Patient groups such as the Cystic Fibrosis Foundation (CFF) reportedly fund directly to develop novel therapies that benefit patients in partnership with industry.

Meeting with the challenge of change:

To effectively respond to the challenge posed by the ‘Empowered Patients’, some pharmaceutical companies, especially in the US, have started developing more direct relationship with them. Creation of ‘Patient Empowered’ social networks may help addressing this issue properly.

Towards this direction, some companies, such as, Novo Nordisk had developed a vibrant patient community named ‘Juvenation’, which is a peer-to-peer social group of individuals suffering from Type 1 diabetes. The company launched this program in November 2008 and now the community has much over 16,000 members, as available in its ‘Facebook’ page.

Another example, Becton, Dickinson and Co. had created a web-based patient-engagement initiative called “Diabetes Learning Center” for the patients, not just to describe the causes of diabetes, but also to explain its symptoms and complications. From the website a patient can also learn how to inject insulin, along with detailed information about blood-glucose monitoring. They can even participate in interactive quizzes, download educational literature and learn through animated demonstrations about diabetes-care skills.

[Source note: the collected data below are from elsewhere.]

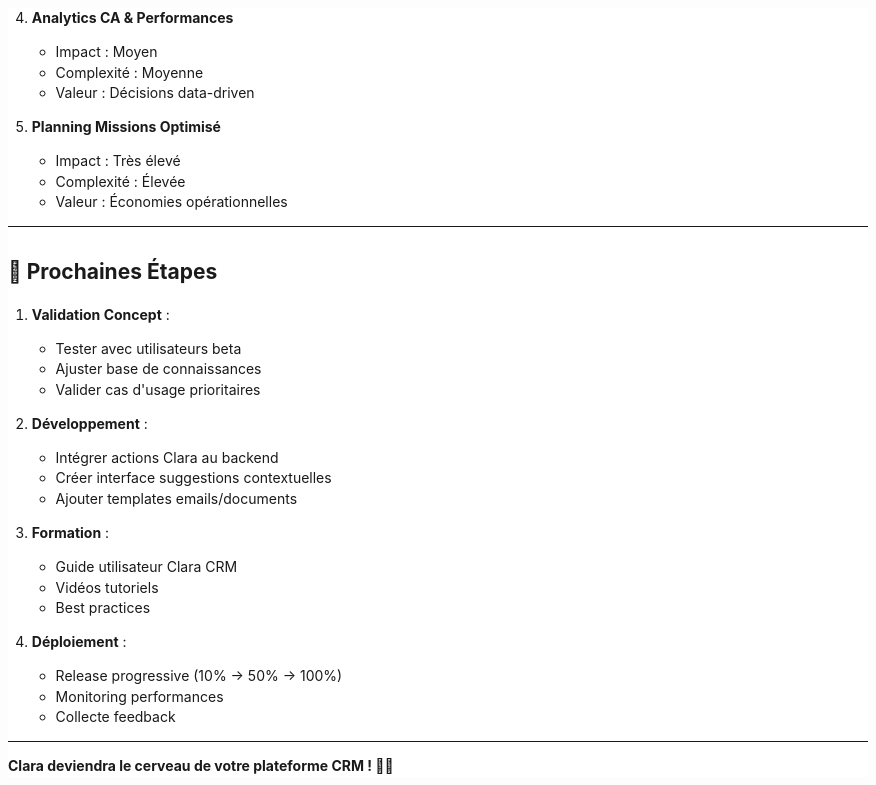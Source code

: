 4. **Analytics CA & Performances**
   - Impact : Moyen
   - Complexité : Moyenne
   - Valeur : Décisions data-driven

5. **Planning Missions Optimisé**
   - Impact : Très élevé
   - Complexité : Élevée
   - Valeur : Économies opérationnelles

---

## 🚀 Prochaines Étapes

1. **Validation Concept** :
   - Tester avec utilisateurs beta
   - Ajuster base de connaissances
   - Valider cas d'usage prioritaires

2. **Développement** :
   - Intégrer actions Clara au backend
   - Créer interface suggestions contextuelles
   - Ajouter templates emails/documents

3. **Formation** :
   - Guide utilisateur Clara CRM
   - Vidéos tutoriels
   - Best practices

4. **Déploiement** :
   - Release progressive (10% → 50% → 100%)
   - Monitoring performances
   - Collecte feedback

---

**Clara deviendra le cerveau de votre plateforme CRM ! 🧠✨**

Many more Pharmaceutical Companies, such as Pfizer, Johnson & Johnson, Novartis, Boehringer Ingelheim, AstraZeneca, Bayer, GlaxoSmithKline, Sanofi, Roche and Merck are now directly engaging with the customers through social media like Twitter, Facebook etc.

Technology is helping ‘Patient Empowerment’:

Today, Internet and various computer/ iPad and smart phone based applications have become great enablers for the patients to learn and obtain more information about their health, illnesses, symptoms, various diagnostic test results, including progress in various clinical trials, besides product pricing.

In some countries, patients also participate in the performance reviews of doctors and hospitals.

Conclusion:

Increasing general awareness and rapid access to information on diseases, products and the cost-effective treatment processes through Internet, in addition to fast communication within the patients/groups through social media like, ‘Twitter’ and ‘Facebook’ by more and more patients, I reckon, are expected to show the results of ‘Patient Empowerment’ initiatives, sooner than later, even in India.

Accelerated ‘Patient Empowerment’ initiatives with modern technological support, would help the patient groups to have a firm grip on the control lever of setting truly patient centric direction for the healthcare industry.

Working in unison by all stakeholders towards this direction, would herald the dawn of a new kind of laissez-faire in the healthcare space of India, the sole beneficiary of which would be the mankind at large.

By: Tapan J. Ray

Disclaimer: The views/opinions expressed in this article are entirely my own, written in my individual and personal capacity. I do not represent any other person or organization for this opinion.